1. Field of the Invention
This invention relates to an improvement in the operation of AC motors. More particularly, this invention uses a tuned vibration absorber to suppress the 120 Hz pole noise in AC motors.
2. Description of Related Art
AC synchronous motors are found in a variety of drive applications and are preferable to DC motors when simplicity, reliability and low cost are the design criteria. However, DC motors are typically selected because AC motors have a relatively large 120 Hz velocity error that results from the 60 Hz commutation. This velocity error is approximately three percent of the steady state velocity. Therefore, light-lens xerographic platforms, which are tolerable to 120 Hz electrical pole noise, use an AC motor. Single image black and tri-level systems can also use AC motors. However, laser printing is much more sensitive to velocity errors and can tolerate a velocity error of only 0.25%.
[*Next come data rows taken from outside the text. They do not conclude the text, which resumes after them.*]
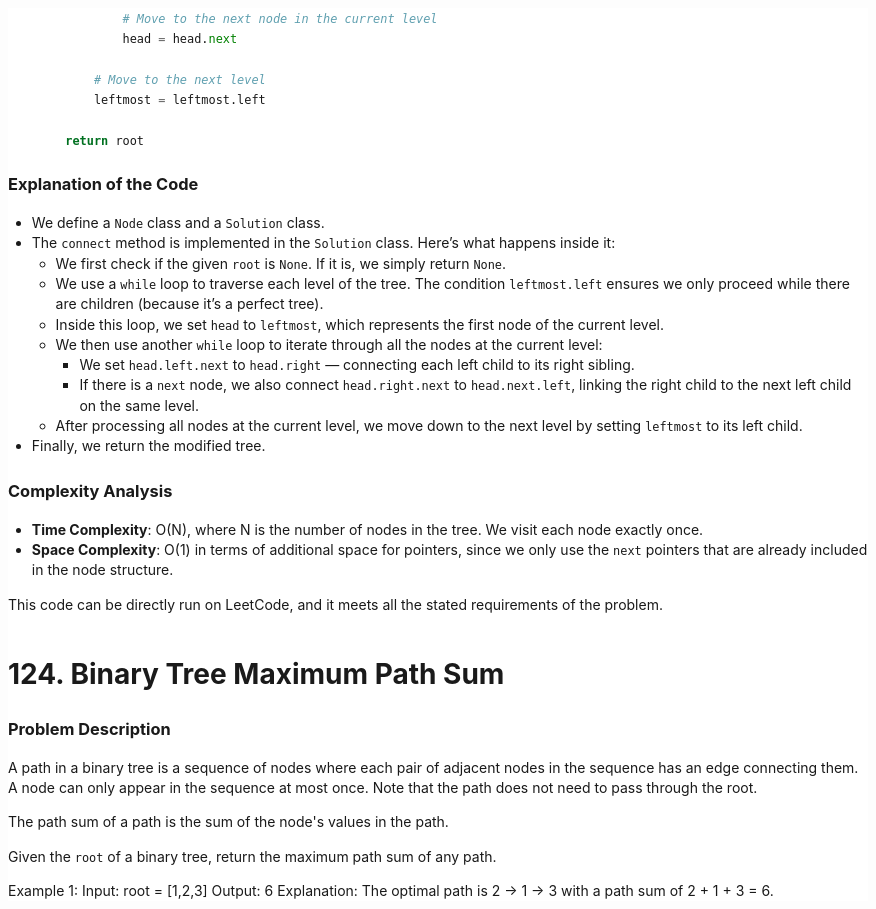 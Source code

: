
 ```python
                # Move to the next node in the current level
                head = head.next
            
            # Move to the next level
            leftmost = leftmost.left
        
        return root

```

### Explanation of the Code

- We define a `Node` class and a `Solution` class.
- The `connect` method is implemented in the `Solution` class. Here’s what happens inside it:
  - We first check if the given `root` is `None`. If it is, we simply return `None`.
  - We use a `while` loop to traverse each level of the tree. The condition `leftmost.left` ensures we only proceed while there are children (because it’s a perfect tree).
  - Inside this loop, we set `head` to `leftmost`, which represents the first node of the current level.
  - We then use another `while` loop to iterate through all the nodes at the current level:
    - We set `head.left.next` to `head.right` — connecting each left child to its right sibling.
    - If there is a `next` node, we also connect `head.right.next` to `head.next.left`, linking the right child to the next left child on the same level.
  - After processing all nodes at the current level, we move down to the next level by setting `leftmost` to its left child.
- Finally, we return the modified tree.

### Complexity Analysis
- **Time Complexity**: O(N), where N is the number of nodes in the tree. We visit each node exactly once.
- **Space Complexity**: O(1) in terms of additional space for pointers, since we only use the `next` pointers that are already included in the node structure.

This code can be directly run on LeetCode, and it meets all the stated requirements of the problem.

# 124. Binary Tree Maximum Path Sum

### Problem Description 
A path in a binary tree is a sequence of nodes where each pair of adjacent nodes in the sequence has an edge connecting them. A node can only appear in the sequence at most once. Note that the path does not need to pass through the root.

The path sum of a path is the sum of the node's values in the path.

Given the `root` of a binary tree, return the maximum path sum of any path.


Example 1:
Input: root = [1,2,3]
Output: 6
Explanation: The optimal path is 2 -> 1 -> 3 with a path sum of 2 + 1 + 3 = 6.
DC motors are usually selected for a high performance apparatus, e.g., digital printers and photoreceptive drive belts, because standard AC motors fail to deliver the required motion quality to xerographic printers. However, the DC motors require feedback operation because of the strict motion quality requirements. Other alternatives to AC motors are the DC servo-controlled motor, which is more costly, or separate motor systems for each driven part of the printer. The DC motor is the typical motor chosen for photoreceptor drives and multiple image color systems because motion quality requirements for digital systems are much more stringent.
A typical 60 Hz synchronous AC motor has 4 poles respectively located at quarter turns in the rotation direction. As the rotor of the motor rotates at 30 rev/s, an oscillation motion of 120 Hz results. Similarly, a typical 50 Hz synchronous AC motor has an oscillation motion of 100 Hz. One way to reduce this oscillation motion is to add inertia to the rotor to reduce the vibration. However, by increasing the inertia, the motor is harder to start and stop. Theoretically, an appropriately sized flywheel could provide adequate attenuation, but it would be so large that there would be significant increases in coast and start-up times. These increases may be so large that start-up may be prevented altogether. The prior art fails to provide sufficient attenuation with minimal addition to system inertia.